By Mark Landler and Helene Cooper
John R. Bolton found himself last weekend in a familiar but dangerous spot for any White House aide: cleaning up after his boss, President Donald Trump, announced the withdrawal of 2,000 troops from Syria — a decision that rattled allies and threw America’s Middle East policy into turmoil.
But Bolton is at least partly responsible for the conditions that led to Trump’s sudden move.
As the president’s national security adviser, Bolton has largely eliminated the internal policy debates that could have fleshed out the troop decision with timetables, conditions and a counterterrorism strategy for after the troops leave. Under Bolton’s management, senior administration officials said, the National Security Council staff had “zero” role in brokering a debate over America’s future in Syria.
Bolton, officials said, was surprised by the timing of Trump’s announcement, which contradicted his own pledge in September to keep U.S. troops in Syria. Faced with the president’s abrupt declaration, which drew howls of protest from Congress and concerned phone calls from allies like Prime Minister Benjamin Netanyahu of Israel, Bolton felt compelled to talk his boss into slowing down the process, these officials said.
Then Bolton had to cobble together a withdrawal strategy that would normally have taken shape over weeks or months and laid the groundwork for Trump’s decision — not hastily followed it.
After Bolton presented the details in Israel on Sunday, Trump pushed back on reports that he and his adviser were out of sync. “We will be leaving at a proper pace while at the same time continuing to fight ISIS and doing all else that is prudent and necessary!” he said in a tweet Monday, firing at a report in The New York Times rather than at Bolton.
If Trump did not repudiate his adviser, the daylight between their words captured the tricky path that Bolton, 70, a former official in the George W. Bush administration who long occupied the hawkish fringe of the Republican Party, has walked since entering the White House in April. Bolton himself famously battled with the bureaucracy in Bush’s State Department. But the discordant messages laid bare a national security process that, officials say, has shrunk to little more than the instincts of an impulsive president.
There is not much Bolton can do to temper his boss. Trump’s erratic style and habit of undermining his advisers has already driven out the secretaries of state and defense, as well as Bolton’s predecessor, H.R. McMaster. McMaster held many more meetings than Bolton and was still routinely blindsided by Trump’s tweets.
Bolton Walked Back an Unpopular Statement on Syria His Disdain for Debate Helped Produce
“Bolton is trying to salvage the situation, but he’s unable to do so, because everyone in the region will question whether he is speaking for himself or for the president,” said Martin S. Indyk, a former U.S. ambassador to Israel now at the Council on Foreign Relations.

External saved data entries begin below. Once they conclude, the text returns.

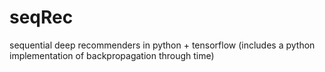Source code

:# seqRec
sequential deep recommenders in python + tensorflow
(includes a python implementation of backpropagation through time)
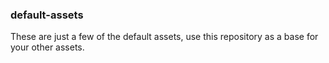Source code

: ### default-assets

These are just a few of the default assets, use this repository as a base for your other assets.
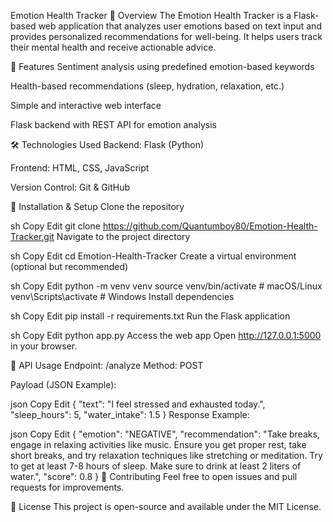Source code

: Emotion Health Tracker
📌 Overview
The Emotion Health Tracker is a Flask-based web application that analyzes user emotions based on text input and provides personalized recommendations for well-being. It helps users track their mental health and receive actionable advice.

🚀 Features
Sentiment analysis using predefined emotion-based keywords

Health-based recommendations (sleep, hydration, relaxation, etc.)

Simple and interactive web interface

Flask backend with REST API for emotion analysis

🛠️ Technologies Used
Backend: Flask (Python)

Frontend: HTML, CSS, JavaScript

Version Control: Git & GitHub

🔧 Installation & Setup
Clone the repository

sh
Copy
Edit
git clone https://github.com/Quantumboy80/Emotion-Health-Tracker.git
Navigate to the project directory

sh
Copy
Edit
cd Emotion-Health-Tracker
Create a virtual environment (optional but recommended)

sh
Copy
Edit
python -m venv venv
source venv/bin/activate  # macOS/Linux
venv\Scripts\activate  # Windows
Install dependencies

sh
Copy
Edit
pip install -r requirements.txt
Run the Flask application

sh
Copy
Edit
python app.py
Access the web app
Open http://127.0.0.1:5000 in your browser.

📩 API Usage
Endpoint: /analyze
Method: POST

Payload (JSON Example):

json
Copy
Edit
{
  "text": "I feel stressed and exhausted today.",
  "sleep_hours": 5,
  "water_intake": 1.5
}
Response Example:

json
Copy
Edit
{
  "emotion": "NEGATIVE",
  "recommendation": "Take breaks, engage in relaxing activities like music. Ensure you get proper rest, take short breaks, and try relaxation techniques like stretching or meditation. Try to get at least 7-8 hours of sleep. Make sure to drink at least 2 liters of water.",
  "score": 0.8
}
🤝 Contributing
Feel free to open issues and pull requests for improvements.

📜 License
This project is open-source and available under the MIT License.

Bolton, officials said, has put his energy into keeping the ear of the president. His strategy has worked on some issues, like withdrawing from the Iran nuclear deal, but less so on others, like maintaining a presence in Syria to counter Iranian influence — something Bolton vowed to do only weeks before the president decided to pull out.
Bolton was not the only official to urge Trump to slow down on Syria. Secretary of State Mike Pompeo made the same argument, as did Sen. Lindsey Graham, R-S.C., over lunch with the president and military commanders who met with Trump during his holiday visit to the troops in Iraq. Netanyahu called Trump to pass along the view that it is in Israel’s interest for the United States to maintain a presence in the region, according to an Israeli official.
Trump’s aides “have created on the back end the process that you would normally have on the front end,” said Derek H. Chollet, a Pentagon official under President Barack Obama.
“In normal times,” Chollet said, “you would have a discussion on a proposed decision that would lead to the decision, and you would discuss how to implement one. But now, the process is such that once you get policy guidance from the president in the form of a tweet, you reverse-engineer a process.”